Mural Paintings are part of more than 150 prominent temples in Kerala. Originally found as cave paintings in the ancient Thirunanthikarai Cave Temple, mural paintings in Kerala is the profusion of line drawings in the paintings and their distinctive coloring.

The mural paintings strictly adhere to the Dhyana Slokams of each deity that they represent. 

Traditionally, only four colors were used. Not counting white, which was the unpainted area, the other colours were yellow, red, black and green.

All colors are derived from organic sources.

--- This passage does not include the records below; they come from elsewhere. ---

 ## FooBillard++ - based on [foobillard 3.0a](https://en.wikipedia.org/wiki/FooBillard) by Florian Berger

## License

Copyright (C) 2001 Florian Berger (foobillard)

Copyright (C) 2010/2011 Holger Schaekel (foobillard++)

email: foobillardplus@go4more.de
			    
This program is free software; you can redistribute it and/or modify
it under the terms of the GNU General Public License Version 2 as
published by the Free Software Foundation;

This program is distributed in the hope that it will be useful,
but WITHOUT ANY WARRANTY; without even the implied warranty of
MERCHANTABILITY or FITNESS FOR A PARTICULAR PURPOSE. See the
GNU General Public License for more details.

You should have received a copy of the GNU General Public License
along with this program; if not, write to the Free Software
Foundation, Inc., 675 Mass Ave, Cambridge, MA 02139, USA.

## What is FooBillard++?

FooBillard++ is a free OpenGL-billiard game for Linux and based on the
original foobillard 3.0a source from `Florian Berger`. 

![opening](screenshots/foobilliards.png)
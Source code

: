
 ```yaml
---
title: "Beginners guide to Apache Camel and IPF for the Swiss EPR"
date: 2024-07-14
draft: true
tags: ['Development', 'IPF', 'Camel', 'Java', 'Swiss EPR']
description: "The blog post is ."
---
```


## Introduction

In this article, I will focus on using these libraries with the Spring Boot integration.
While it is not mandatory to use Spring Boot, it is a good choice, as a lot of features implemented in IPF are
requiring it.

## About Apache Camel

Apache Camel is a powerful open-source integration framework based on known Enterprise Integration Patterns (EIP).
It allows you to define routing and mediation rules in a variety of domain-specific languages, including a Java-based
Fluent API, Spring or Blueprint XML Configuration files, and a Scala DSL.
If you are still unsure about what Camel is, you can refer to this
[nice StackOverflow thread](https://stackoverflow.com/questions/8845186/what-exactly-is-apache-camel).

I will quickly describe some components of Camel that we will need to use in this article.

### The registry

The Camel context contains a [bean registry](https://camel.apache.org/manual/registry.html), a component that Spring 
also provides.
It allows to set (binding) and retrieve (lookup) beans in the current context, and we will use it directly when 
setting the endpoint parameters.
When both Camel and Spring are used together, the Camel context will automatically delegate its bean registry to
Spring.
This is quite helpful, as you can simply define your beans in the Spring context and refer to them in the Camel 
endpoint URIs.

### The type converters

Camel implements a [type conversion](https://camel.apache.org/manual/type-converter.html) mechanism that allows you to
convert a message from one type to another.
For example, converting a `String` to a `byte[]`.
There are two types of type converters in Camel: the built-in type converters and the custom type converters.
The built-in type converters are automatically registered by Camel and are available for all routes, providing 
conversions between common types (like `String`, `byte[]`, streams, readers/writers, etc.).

The preparation of the surface on which Mural is painted itself took several weeks of plastering and drying (upto 28 times) using a mix of lime and tender coconut water with the final layer being “only as thick as a tamarind leaf!”
You can read more about Mural Paintings in Temples in Kerala in The Hindu 
“There were stylistic differences in the way murals were painted in the north and south,” points out Prince Thonnakkal, who teaches the fine art of traditional Kerala mural painting. “Primarily because of the depth of involvement in a project, an artist may well spend roughly half his lifetime at a single temple. Since travel was limited, his style was seen only in temples around where he lived and worked.” 
Notwithstanding stylistic differences, all murals strictly adhere to the Dhyana Shlokas of each deity that they represent. These Dhyana Shlokams were codified by the famous Namboodiri family of Kanippayyur Mana. These are strictly followed by idol makers and mural painters alike. Within the framework, which would decide the deity’s posture, colour, ornaments and so on, the artists could express their individual styles.